Your instructions ▸ Pull every line containing "include" from the entries.

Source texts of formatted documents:
◇ ◇ ◇ ◇ ◇ ◇ ◇

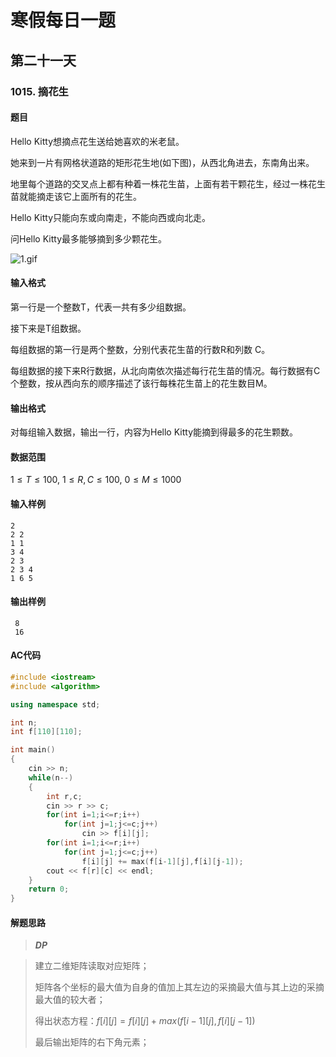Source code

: # 寒假每日一题

## 第二十一天

### 1015. 摘花生

#### 题目

Hello Kitty想摘点花生送给她喜欢的米老鼠。

她来到一片有网格状道路的矩形花生地(如下图)，从西北角进去，东南角出来。

地里每个道路的交叉点上都有种着一株花生苗，上面有若干颗花生，经过一株花生苗就能摘走该它上面所有的花生。

Hello Kitty只能向东或向南走，不能向西或向北走。

问Hello Kitty最多能够摘到多少颗花生。

![1.gif](https://cdn.acwing.com/media/article/image/2019/09/12/19_a8509f26d5-1.gif)

#### 输入格式

第一行是一个整数T，代表一共有多少组数据。

接下来是T组数据。

每组数据的第一行是两个整数，分别代表花生苗的行数R和列数 C。

每组数据的接下来R行数据，从北向南依次描述每行花生苗的情况。每行数据有C个整数，按从西向东的顺序描述了该行每株花生苗上的花生数目M。

#### 输出格式

对每组输入数据，输出一行，内容为Hello Kitty能摘到得最多的花生颗数。

#### 数据范围

$1≤T≤100$,
$1≤R,C≤100$,
$0≤M≤1000$

#### 输入样例

```
2
2 2
1 1
3 4
2 3
2 3 4
1 6 5
```

#### 输出样例

```
 8
 16
```

#### AC代码

```c++
#include <iostream>
#include <algorithm>

using namespace std;

int n;
int f[110][110];

int main()
{
    cin >> n;
    while(n--)
    {
        int r,c;
        cin >> r >> c;
        for(int i=1;i<=r;i++)
            for(int j=1;j<=c;j++)
                cin >> f[i][j];
        for(int i=1;i<=r;i++)
            for(int j=1;j<=c;j++)
                f[i][j] += max(f[i-1][j],f[i][j-1]);
        cout << f[r][c] << endl;
    }
    return 0;
}
```

#### 解题思路

> **$DP$**

>建立二维矩阵读取对应矩阵；
>
>矩阵各个坐标的最大值为自身的值加上其左边的采摘最大值与其上边的采摘最大值的较大者；
>
>得出状态方程：$f[i][j]=f[i][j]+max(f[i-1][j],f[i][j-1])$
>
>最后输出矩阵的右下角元素；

◇ ◇ ◇ ◇ ◇ ◇ ◇

Solved exercise ▸
#include <iostream>
#include <algorithm>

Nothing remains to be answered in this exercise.